▶ AIM OF THE EXERCISE: Word for word, print each record, dropping any image it holds.

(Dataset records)
○ ○ ○ ○
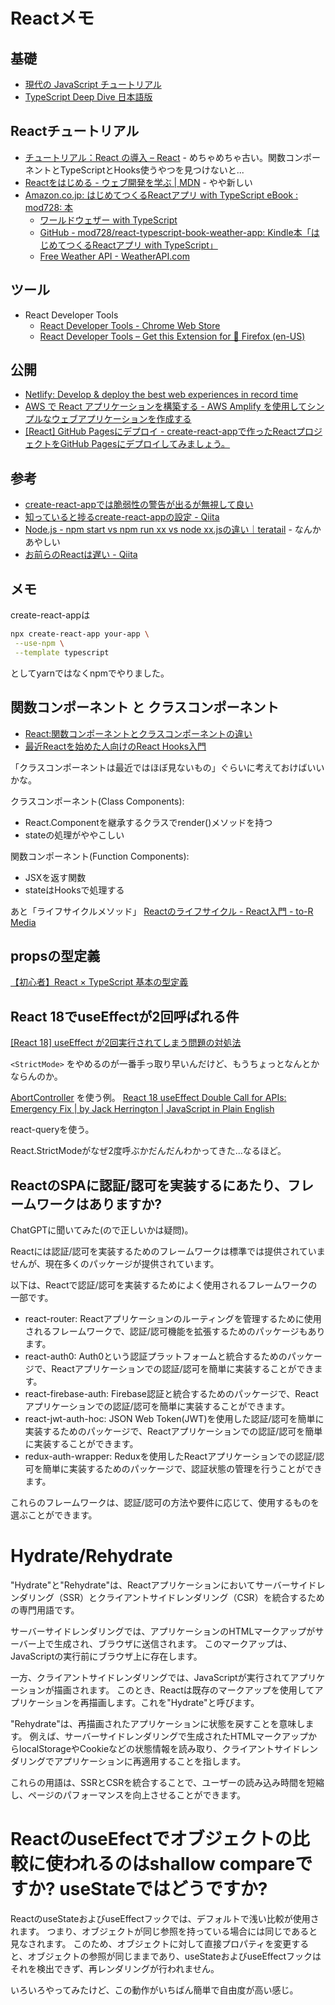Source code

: # Reactメモ

## 基礎

* [現代の JavaScript チュートリアル](https://ja.javascript.info/)
* [TypeScript Deep Dive 日本語版](https://typescript-jp.gitbook.io/deep-dive/)

## Reactチュートリアル

* [チュートリアル：React の導入 – React](https://ja.reactjs.org/tutorial/tutorial.html) - めちゃめちゃ古い。関数コンポーネントとTypeScriptとHooks使うやつを見つけないと...
* [Reactをはじめる - ウェブ開発を学ぶ | MDN](https://developer.mozilla.org/ja/docs/Learn/Tools_and_testing/Client-side_JavaScript_frameworks/React_getting_started) - やや新しい
* [Amazon.co.jp: はじめてつくるReactアプリ with TypeScript eBook : mod728: 本](https://www.amazon.co.jp/dp/B094Z1R281)
  - [ワールドウェザー with TypeScript](https://react-typescript-book-weather-app.netlify.app/links)
  - [GitHub - mod728/react-typescript-book-weather-app: Kindle本「はじめてつくるReactアプリ with TypeScript」](https://github.com/mod728/react-typescript-book-weather-app)
  - [Free Weather API - WeatherAPI.com](https://www.weatherapi.com/)

## ツール

* React Developer Tools
  * [React Developer Tools \- Chrome Web Store](https://chrome.google.com/webstore/detail/react-developer-tools/fmkadmapgofadopljbjfkapdkoienihi?hl=en)
  * [React Developer Tools – Get this Extension for 🦊 Firefox (en-US)](https://addons.mozilla.org/en-US/firefox/addon/react-devtools/)

## 公開

* [Netlify: Develop & deploy the best web experiences in record time](https://www.netlify.com/)
* [AWS で React アプリケーションを構築する - AWS Amplify を使用してシンプルなウェブアプリケーションを作成する](https://aws.amazon.com/jp/getting-started/hands-on/build-react-app-amplify-graphql/)
* [[React] GitHub Pagesにデプロイ - create-react-appで作ったReactプロジェクトをGitHub Pagesにデプロイしてみましょう。](https://dev-yakuza.posstree.com/react/github-pages/)

## 参考

* [create-react-appでは脆弱性の警告が出るが無視して良い](https://zenn.dev/appare45/articles/7f667031aab94b)
* [知っていると捗るcreate-react-appの設定 - Qiita](https://qiita.com/geekduck/items/6f99a3da15dd39658fff)
* [Node.js - npm start vs npm run xx vs node xx.jsの違い｜teratail](https://teratail.com/questions/93327) - なんかあやしい
* [お前らのReactは遅い - Qiita](https://qiita.com/teradonburi/items/5b8f79d26e1b319ac44f)

## メモ

create-react-appは
```sh
npx create-react-app your-app \
 --use-npm \
 --template typescript
```
としてyarnではなくnpmでやりました。

## 関数コンポーネント と クラスコンポーネント

- [React:関数コンポーネントとクラスコンポーネントの違い](https://www.twilio.com/blog/react-choose-functional-components-jp)
- [最近Reactを始めた人向けのReact Hooks入門](https://sbfl.net/blog/2019/11/12/react-hooks-introduction/)

「クラスコンポーネントは最近ではほぼ見ないもの」ぐらいに考えておけばいいかな。

クラスコンポーネント(Class Components):
- React.Componentを継承するクラスでrender()メソッドを持つ
- stateの処理がややこしい

関数コンポーネント(Function Components):
- JSXを返す関数
- stateはHooksで処理する

あと「ライフサイクルメソッド」 [Reactのライフサイクル - React入門 - to-R Media](https://www.to-r.net/media/react-tutorial09/)



## propsの型定義

[【初心者】React × TypeScript 基本の型定義](https://zenn.dev/ogakuzuko/articles/react-typescript-for-beginner#3.-props%E3%81%AE%E5%9E%8B%E5%AE%9A%E7%BE%A9)


## React 18でuseEffectが2回呼ばれる件

[[React 18] useEffect が2回実行されてしまう問題の対処法](https://b.0218.jp/202207202243.html)

 `<StrictMode>` をやめるのが一番手っ取り早いんだけど、もうちょっとなんとかならんのか。

[AbortController](https://developer.mozilla.org/ja/docs/Web/API/AbortController) を使う例。
[React 18 useEffect Double Call for APIs: Emergency Fix | by Jack Herrington | JavaScript in Plain English](https://javascript.plainenglish.io/react-18-useeffect-double-call-for-apis-emergency-fix-724b7ee6a646)

react-queryを使う。


React.StrictModeがなぜ2度呼ぶかだんだんわかってきた...なるほど。


## ReactのSPAに認証/認可を実装するにあたり、フレームワークはありますか?

ChatGPTに聞いてみた(ので正しいかは疑問)。

Reactには認証/認可を実装するためのフレームワークは標準では提供されていませんが、現在多くのパッケージが提供されています。

以下は、Reactで認証/認可を実装するためによく使用されるフレームワークの一部です。

*   react-router: Reactアプリケーションのルーティングを管理するために使用されるフレームワークで、認証/認可機能を拡張するためのパッケージもあります。
*   react-auth0: Auth0という認証プラットフォームと統合するためのパッケージで、Reactアプリケーションでの認証/認可を簡単に実装することができます。
*   react-firebase-auth: Firebase認証と統合するためのパッケージで、Reactアプリケーションでの認証/認可を簡単に実装することができます。
*   react-jwt-auth-hoc: JSON Web Token(JWT)を使用した認証/認可を簡単に実装するためのパッケージで、Reactアプリケーションでの認証/認可を簡単に実装することができます。
*   redux-auth-wrapper: Reduxを使用したReactアプリケーションでの認証/認可を簡単に実装するためのパッケージで、認証状態の管理を行うことができます。

これらのフレームワークは、認証/認可の方法や要件に応じて、使用するものを選ぶことができます。


# Hydrate/Rehydrate

"Hydrate"と"Rehydrate"は、Reactアプリケーションにおいてサーバーサイドレンダリング（SSR）とクライアントサイドレンダリング（CSR）を統合するための専門用語です。

サーバーサイドレンダリングでは、アプリケーションのHTMLマークアップがサーバー上で生成され、ブラウザに送信されます。
このマークアップは、JavaScriptの実行前にブラウザ上に存在します。

一方、クライアントサイドレンダリングでは、JavaScriptが実行されてアプリケーションが描画されます。
このとき、Reactは既存のマークアップを使用してアプリケーションを再描画します。これを"Hydrate"と呼びます。

"Rehydrate"は、再描画されたアプリケーションに状態を戻すことを意味します。
例えば、サーバーサイドレンダリングで生成されたHTMLマークアップからlocalStorageやCookieなどの状態情報を読み取り、クライアントサイドレンダリングでアプリケーションに再適用することを指します。

これらの用語は、SSRとCSRを統合することで、ユーザーの読み込み時間を短縮し、ページのパフォーマンスを向上させることができます。


# ReactのuseEfectでオブジェクトの比較に使われるのはshallow compareですか? useStateではどうですか?

ReactのuseStateおよびuseEffectフックでは、デフォルトで浅い比較が使用されます。
つまり、オブジェクトが同じ参照を持っている場合には同じであると見なされます。
このため、オブジェクトに対して直接プロパティを変更すると、オブジェクトの参照が同じままであり、useStateおよびuseEffectフックはそれを検出できず、再レンダリングが行われません。

いろいろやってみたけど、この動作がいちばん簡単で自由度が高い感じ。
○ ○ ○ ○
▶ SOLUTION TO THIS PROBLEM:
Source code

: # Reactメモ

## 基礎

* [現代の JavaScript チュートリアル](https://ja.javascript.info/)
* [TypeScript Deep Dive 日本語版](https://typescript-jp.gitbook.io/deep-dive/)

## Reactチュートリアル

* [チュートリアル：React の導入 – React](https://ja.reactjs.org/tutorial/tutorial.html) - めちゃめちゃ古い。関数コンポーネントとTypeScriptとHooks使うやつを見つけないと...
* [Reactをはじめる - ウェブ開発を学ぶ | MDN](https://developer.mozilla.org/ja/docs/Learn/Tools_and_testing/Client-side_JavaScript_frameworks/React_getting_started) - やや新しい
* [Amazon.co.jp: はじめてつくるReactアプリ with TypeScript eBook : mod728: 本](https://www.amazon.co.jp/dp/B094Z1R281)
  - [ワールドウェザー with TypeScript](https://react-typescript-book-weather-app.netlify.app/links)
  - [GitHub - mod728/react-typescript-book-weather-app: Kindle本「はじめてつくるReactアプリ with TypeScript」](https://github.com/mod728/react-typescript-book-weather-app)
  - [Free Weather API - WeatherAPI.com](https://www.weatherapi.com/)

## ツール

* React Developer Tools
  * [React Developer Tools \- Chrome Web Store](https://chrome.google.com/webstore/detail/react-developer-tools/fmkadmapgofadopljbjfkapdkoienihi?hl=en)
  * [React Developer Tools – Get this Extension for 🦊 Firefox (en-US)](https://addons.mozilla.org/en-US/firefox/addon/react-devtools/)

## 公開

* [Netlify: Develop & deploy the best web experiences in record time](https://www.netlify.com/)
* [AWS で React アプリケーションを構築する - AWS Amplify を使用してシンプルなウェブアプリケーションを作成する](https://aws.amazon.com/jp/getting-started/hands-on/build-react-app-amplify-graphql/)
* [[React] GitHub Pagesにデプロイ - create-react-appで作ったReactプロジェクトをGitHub Pagesにデプロイしてみましょう。](https://dev-yakuza.posstree.com/react/github-pages/)

## 参考

* [create-react-appでは脆弱性の警告が出るが無視して良い](https://zenn.dev/appare45/articles/7f667031aab94b)
* [知っていると捗るcreate-react-appの設定 - Qiita](https://qiita.com/geekduck/items/6f99a3da15dd39658fff)
* [Node.js - npm start vs npm run xx vs node xx.jsの違い｜teratail](https://teratail.com/questions/93327) - なんかあやしい
* [お前らのReactは遅い - Qiita](https://qiita.com/teradonburi/items/5b8f79d26e1b319ac44f)

## メモ

create-react-appは
```sh
npx create-react-app your-app \
 --use-npm \
 --template typescript
```
としてyarnではなくnpmでやりました。

## 関数コンポーネント と クラスコンポーネント

- [React:関数コンポーネントとクラスコンポーネントの違い](https://www.twilio.com/blog/react-choose-functional-components-jp)
- [最近Reactを始めた人向けのReact Hooks入門](https://sbfl.net/blog/2019/11/12/react-hooks-introduction/)

「クラスコンポーネントは最近ではほぼ見ないもの」ぐらいに考えておけばいいかな。

クラスコンポーネント(Class Components):
- React.Componentを継承するクラスでrender()メソッドを持つ
- stateの処理がややこしい

関数コンポーネント(Function Components):
- JSXを返す関数
- stateはHooksで処理する

あと「ライフサイクルメソッド」 [Reactのライフサイクル - React入門 - to-R Media](https://www.to-r.net/media/react-tutorial09/)



## propsの型定義

[【初心者】React × TypeScript 基本の型定義](https://zenn.dev/ogakuzuko/articles/react-typescript-for-beginner#3.-props%E3%81%AE%E5%9E%8B%E5%AE%9A%E7%BE%A9)


## React 18でuseEffectが2回呼ばれる件

[[React 18] useEffect が2回実行されてしまう問題の対処法](https://b.0218.jp/202207202243.html)

 `<StrictMode>` をやめるのが一番手っ取り早いんだけど、もうちょっとなんとかならんのか。

[AbortController](https://developer.mozilla.org/ja/docs/Web/API/AbortController) を使う例。
[React 18 useEffect Double Call for APIs: Emergency Fix | by Jack Herrington | JavaScript in Plain English](https://javascript.plainenglish.io/react-18-useeffect-double-call-for-apis-emergency-fix-724b7ee6a646)

react-queryを使う。


React.StrictModeがなぜ2度呼ぶかだんだんわかってきた...なるほど。


## ReactのSPAに認証/認可を実装するにあたり、フレームワークはありますか?

ChatGPTに聞いてみた(ので正しいかは疑問)。

Reactには認証/認可を実装するためのフレームワークは標準では提供されていませんが、現在多くのパッケージが提供されています。

以下は、Reactで認証/認可を実装するためによく使用されるフレームワークの一部です。

*   react-router: Reactアプリケーションのルーティングを管理するために使用されるフレームワークで、認証/認可機能を拡張するためのパッケージもあります。
*   react-auth0: Auth0という認証プラットフォームと統合するためのパッケージで、Reactアプリケーションでの認証/認可を簡単に実装することができます。
*   react-firebase-auth: Firebase認証と統合するためのパッケージで、Reactアプリケーションでの認証/認可を簡単に実装することができます。
*   react-jwt-auth-hoc: JSON Web Token(JWT)を使用した認証/認可を簡単に実装するためのパッケージで、Reactアプリケーションでの認証/認可を簡単に実装することができます。
*   redux-auth-wrapper: Reduxを使用したReactアプリケーションでの認証/認可を簡単に実装するためのパッケージで、認証状態の管理を行うことができます。

これらのフレームワークは、認証/認可の方法や要件に応じて、使用するものを選ぶことができます。


# Hydrate/Rehydrate

"Hydrate"と"Rehydrate"は、Reactアプリケーションにおいてサーバーサイドレンダリング（SSR）とクライアントサイドレンダリング（CSR）を統合するための専門用語です。

サーバーサイドレンダリングでは、アプリケーションのHTMLマークアップがサーバー上で生成され、ブラウザに送信されます。
このマークアップは、JavaScriptの実行前にブラウザ上に存在します。

一方、クライアントサイドレンダリングでは、JavaScriptが実行されてアプリケーションが描画されます。
このとき、Reactは既存のマークアップを使用してアプリケーションを再描画します。これを"Hydrate"と呼びます。

"Rehydrate"は、再描画されたアプリケーションに状態を戻すことを意味します。
例えば、サーバーサイドレンダリングで生成されたHTMLマークアップからlocalStorageやCookieなどの状態情報を読み取り、クライアントサイドレンダリングでアプリケーションに再適用することを指します。

これらの用語は、SSRとCSRを統合することで、ユーザーの読み込み時間を短縮し、ページのパフォーマンスを向上させることができます。


# ReactのuseEfectでオブジェクトの比較に使われるのはshallow compareですか? useStateではどうですか?

ReactのuseStateおよびuseEffectフックでは、デフォルトで浅い比較が使用されます。
つまり、オブジェクトが同じ参照を持っている場合には同じであると見なされます。
このため、オブジェクトに対して直接プロパティを変更すると、オブジェクトの参照が同じままであり、useStateおよびuseEffectフックはそれを検出できず、再レンダリングが行われません。

いろいろやってみたけど、この動作がいちばん簡単で自由度が高い感じ。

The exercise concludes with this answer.